In 2010, a Warren Buffett holding to follow will be General Electric (GE). For the Oracle, 2009 was marked by the stellar performance from a number of his riskier plays, including Goldman Sachs (GS) and BYD.Additionally, Professor Buffett made some uncharacteristically conservative plays, including his all-in purchase of Burlington Northern Santa Fe ( BNI), as well as his increased stake in Wal-Mart ( WMT). >>Related Commentary: Buffett's Legacy Shows Values Matter While a number of his investments in 2009 have earned the financier a comfortable profit, one that continues to lag is GE. In October, Buffett invested $3 billion into the global conglomerate in hopes of banking on the U.S.' expected economic recovery. The deal provided Berkshire Hathaway ( BRK.A) with perpetual preferred stock with a 10% dividend that is callable after three years at a 10% premium. Additionally, Buffett's firm received warrants allowing him to sell his $3 billion in common stock at $22.25. Today, the shares remain below the crucial benchmark needed to turn a profit. In fact, thanks to missed revenue, a credit downgrade and challenges facing a number of its branches, GE's share price as of Dec. 22 is actually at a lower level than the day Buffett made his investment. As the year comes to a close, Buffett appears to be breaking his No. 1 rule: "Don't lose money." However, it is important to remember that Buffett does not make short-term investments. Rather, one of the financier's most enduring qualities is his patience. He has famously gone on record saying, "Our favorite holding period is forever." This patience may pay off in 2010 as GE looks to reverse a year of struggles.

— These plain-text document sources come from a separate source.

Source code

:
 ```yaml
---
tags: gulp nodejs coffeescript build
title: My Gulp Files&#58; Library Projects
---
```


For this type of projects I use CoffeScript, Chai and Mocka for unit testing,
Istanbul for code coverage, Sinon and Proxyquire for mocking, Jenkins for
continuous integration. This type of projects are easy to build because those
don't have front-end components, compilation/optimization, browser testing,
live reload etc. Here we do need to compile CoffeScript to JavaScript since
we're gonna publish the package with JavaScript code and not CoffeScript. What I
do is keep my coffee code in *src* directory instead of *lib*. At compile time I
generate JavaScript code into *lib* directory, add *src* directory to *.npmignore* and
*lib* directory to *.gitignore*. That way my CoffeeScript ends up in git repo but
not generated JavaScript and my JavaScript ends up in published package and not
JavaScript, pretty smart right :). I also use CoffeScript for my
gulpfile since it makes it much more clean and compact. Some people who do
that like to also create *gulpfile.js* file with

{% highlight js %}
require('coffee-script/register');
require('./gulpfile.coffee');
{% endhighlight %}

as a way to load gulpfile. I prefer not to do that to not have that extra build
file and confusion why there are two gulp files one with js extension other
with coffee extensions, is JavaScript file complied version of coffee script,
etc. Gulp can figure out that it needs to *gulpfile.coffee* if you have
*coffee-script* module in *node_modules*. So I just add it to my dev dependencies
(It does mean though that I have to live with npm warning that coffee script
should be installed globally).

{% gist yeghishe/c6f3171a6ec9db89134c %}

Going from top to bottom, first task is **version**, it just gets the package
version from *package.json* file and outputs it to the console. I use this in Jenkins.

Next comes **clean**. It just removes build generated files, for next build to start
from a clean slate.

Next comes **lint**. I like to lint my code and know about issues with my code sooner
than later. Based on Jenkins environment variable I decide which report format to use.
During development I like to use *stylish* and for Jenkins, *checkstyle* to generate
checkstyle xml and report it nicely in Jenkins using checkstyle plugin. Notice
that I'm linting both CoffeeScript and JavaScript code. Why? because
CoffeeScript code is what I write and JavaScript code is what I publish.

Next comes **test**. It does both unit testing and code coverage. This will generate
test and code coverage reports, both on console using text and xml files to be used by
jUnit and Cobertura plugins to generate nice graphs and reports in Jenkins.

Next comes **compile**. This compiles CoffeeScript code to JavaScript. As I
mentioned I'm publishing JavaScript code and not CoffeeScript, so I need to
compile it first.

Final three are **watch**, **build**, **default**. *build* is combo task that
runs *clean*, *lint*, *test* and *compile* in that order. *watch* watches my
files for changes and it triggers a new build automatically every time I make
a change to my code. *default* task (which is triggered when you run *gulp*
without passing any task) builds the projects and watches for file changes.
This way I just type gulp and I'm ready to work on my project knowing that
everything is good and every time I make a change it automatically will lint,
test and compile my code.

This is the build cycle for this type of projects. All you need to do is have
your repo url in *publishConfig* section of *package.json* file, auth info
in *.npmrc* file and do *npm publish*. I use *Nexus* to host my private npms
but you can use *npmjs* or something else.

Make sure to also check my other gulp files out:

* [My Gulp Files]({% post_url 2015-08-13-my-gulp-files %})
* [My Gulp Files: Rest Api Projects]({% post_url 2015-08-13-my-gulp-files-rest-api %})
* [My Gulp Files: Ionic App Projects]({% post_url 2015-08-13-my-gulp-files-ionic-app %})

Last week, at an annual investor meeting, CEO Jeff Immelt made it clear that, though the firm has bled profits and taken a hit this year, he believes that the worst is over. Looking to 2010, he feels that, though the damage done by the downturn will linger, the firm has made the moves necessary to benefit. For 2010 and beyond, GE looks to return to the powerhouse it was prior to the global economic meltdown. Some of the more crucial steps the firm has taken to achieve this goal include shrinking its troubled financial arm and working toward completing its sale of the unprofitable NBC Universal branch to Comcast ( CMCSA). In their place, the firm will also refocus on its industrial arm through a number of energy and health care projects. Fortunately, these two sectors will likely see some of the strongest growth in the new year as the U.S. gets closer to signing into law the new health care bill, and nations around the world look to develop more alternative energy in light of the Copenhagen climate talks. Rarely does Buffett lose out on a deal. While GE has not earned him the profits of Goldman Sachs in 2009, I would advise investors to avoid writing off the firm in 2010. Rather, if 2010 provides a prime chance to get in cheap, investors may want to take a look at the available exchange-traded funds that are heavily weighted in the conglomerate. These will see a big boost if GE regains its former strength.
Currently, the iShares Dow Jones US Industrial ETF ( IYJ) and the Industrial Sector SPDR ( XLI) provide the strongest exposure to the firm. GE currently accounts for 12% of IYJ and 13% of XLI. While these funds are heavily weighted in GE, they are not solely reliant on the company for their performance. On the contrary, although GE has struggled throughout this year, IYJ and XLI have still gained 23% and 20% in 2009 through Dec. 18. GE is not the only similarity between these two funds. In fact, aside from differences in weighting, both instruments share the same 10 top holdings. Among these is another prominent Buffett play: BNI. This railroad is a minor holding accounting for 3% of XLI and 2% of IYJ. In all, I feel that the strongest play on GE and Buffett is XLI. Because of their similarities, the decision largely comes down to the variations in expense ratios and size. In both of these categories, the SPDR fund comes out on top. XLI, which has nearly $2 billion assets under management, charges a 0.21% fee. That is considerably lower than IYJ, which charges 0.48%. The iShares fund has $273 million under management. While I would advise investors to go with XLI, either of these instruments would be an excellent way to follow Professor Buffett into the new year.